In this activity, you will revise the main points of the research that has led to the development of the Life Ed resources. This will provide you with a snapshot of the messages therein that will provide a basis and justification for the implementation of transition activities in your school. You can refer to the research summary if you wish, or you can write your answers first and then check the research summary (or the answer key) afterwards.

  1. What does Bronfenbrenner’s ecological theory indicate? What does it mean for students transitioning from primary to secondary school?
  2. What do teachers tend to focus on as a marker of transition ‘success’? What do students tend to focus on?
  3. With regard to academic outcomes, engagement and motivation, how are the research findings “mixed”? Do we know if academic achievement drops across the transition period?
  4. With social, emotional and physical wellbeing outcomes, what is correlated across the transition period? What does this mean for teachers?
  5. What are the five main aspects of school transition that students identified in the Student Forums project?
  6. Findings from the literature review, environmental scan, and Student Forums project are complex. What does this mean for the transfer of research into practice, and the provision of resources?

  1. Bronfenbrenner’s theory acknowledges that students are positioned within their own complex systems of influence. That is, students influence and are influenced by the people, systems, and cultures in their environments. It is within this complex individual-but-interactive environment that school transition occurs.
  2. Teachers tend to focus more on academic progress and attainment, while students focus more on the social and emotional domain.
  3. Some researchers claim that more transition stress equates to poorer academic outcomes, however, other researchers claim that academic outcomes are a product of other environmental and affective factors rather than school transition in isolation. Some studies do show that academic achievement drops across the transition, however, other studies show that this can be school-specific or not related to the school change per se.
  4. Waters, Cross and Shaw (2010) explain that a positive student transition experience is correlated with positive wellbeing indicators such as higher family and teacher connectedness and higher connectedness with school in the following year, more extra-curricular participation and pro-social skills, and fewer behavioural, emotional, peer and classroom problems. The opposite – negative experience correlated with negative indicators – is also shown in the research. For teachers, this means that we need to consider each student (with their own individual environments) on an individual basis in order to provide support.
  5. The five main aspects that students identified are:
    • school operations (maps, timetables, how to not get lost or not be late)
    • academics (how difficult the work is, and what to do if it was too difficult)
    • workload (how much work/homework there is, and how to get it done)
    • social elements (how to make new friends; how to keep in touch with old friends)

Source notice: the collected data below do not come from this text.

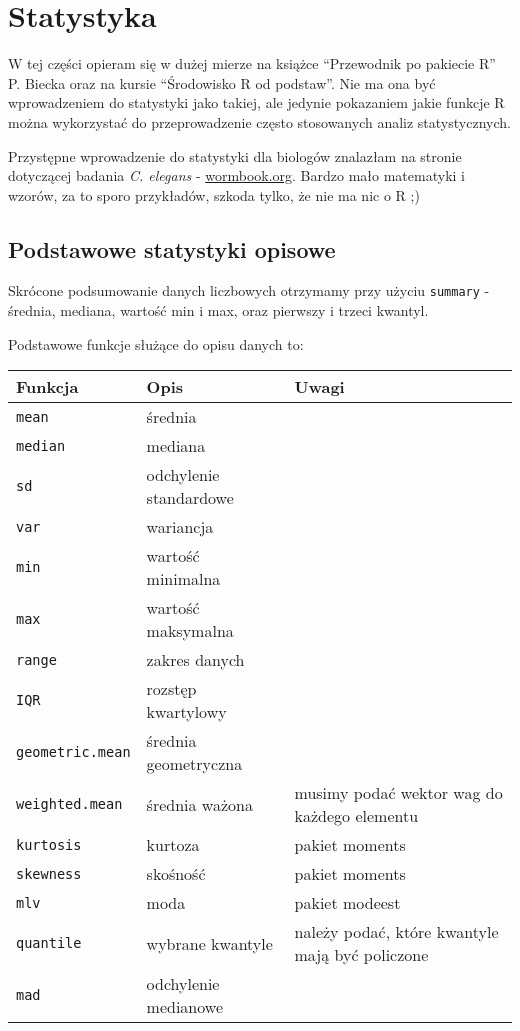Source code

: \documentclass[
]{book}
\begin{document}
\hypertarget{statystyka}{%
\chapter{Statystyka}\label{statystyka}}

W tej części opieram się w dużej mierze na książce ``Przewodnik po pakiecie R'' P. Biecka oraz na kursie ``Środowisko R od podstaw''. Nie ma ona być wprowadzeniem do statystyki jako takiej, ale jedynie pokazaniem jakie funkcje R można wykorzystać do przeprowadzenie często stosowanych analiz statystycznych.

Przystępne wprowadzenie do statystyki dla biologów znalazłam na stronie dotyczącej badania \emph{C. elegans} - \href{http://www.wormbook.org/chapters/www_statisticalanalysis/statisticalanalysis.html\#sec1}{wormbook.org}. Bardzo mało matematyki i wzorów, za to sporo przykładów, szkoda tylko, że nie ma nic o R ;)

\hypertarget{podstawowe-statystyki-opisowe}{%
\section{Podstawowe statystyki opisowe}\label{podstawowe-statystyki-opisowe}}

Skrócone podsumowanie danych liczbowych otrzymamy przy użyciu \texttt{summary} - średnia, mediana, wartość min i max, oraz pierwszy i trzeci kwantyl.

Podstawowe funkcje służące do opisu danych to:

\begin{longtable}[]{@{}lll@{}}
\toprule
Funkcja & Opis & Uwagi \\
\midrule
\endhead
\texttt{mean} & średnia & \\
\texttt{median} & mediana & \\
\texttt{sd} & odchylenie standardowe & \\
\texttt{var} & wariancja & \\
\texttt{min} & wartość minimalna & \\
\texttt{max} & wartość maksymalna & \\
\texttt{range} & zakres danych & \\
\texttt{IQR} & rozstęp kwartylowy & \\
\texttt{geometric.mean} & średnia geometryczna & \\
\texttt{weighted.mean} & średnia ważona & musimy podać wektor wag do każdego elementu \\
\texttt{kurtosis} & kurtoza & pakiet moments \\
\texttt{skewness} & skośność & pakiet moments \\
\texttt{mlv} & moda & pakiet modeest \\
\texttt{quantile} & wybrane kwantyle & należy podać, które kwantyle mają być policzone \\
\texttt{mad} & odchylenie medianowe & \\
\bottomrule
\end{longtable}
\end{document}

    • school–life balance (how to make sure there was still time for sports, hobbies and relaxation)
  6. This means that the resources provided need to be clear for the student, teacher and parent and carer audiences. While the modes of communication might be different for each audience, the message needs to be the clear and coherent across modes. Resources need to be inclusive and easily adaptable to the needs of different students and parents and carers, and different classrooms.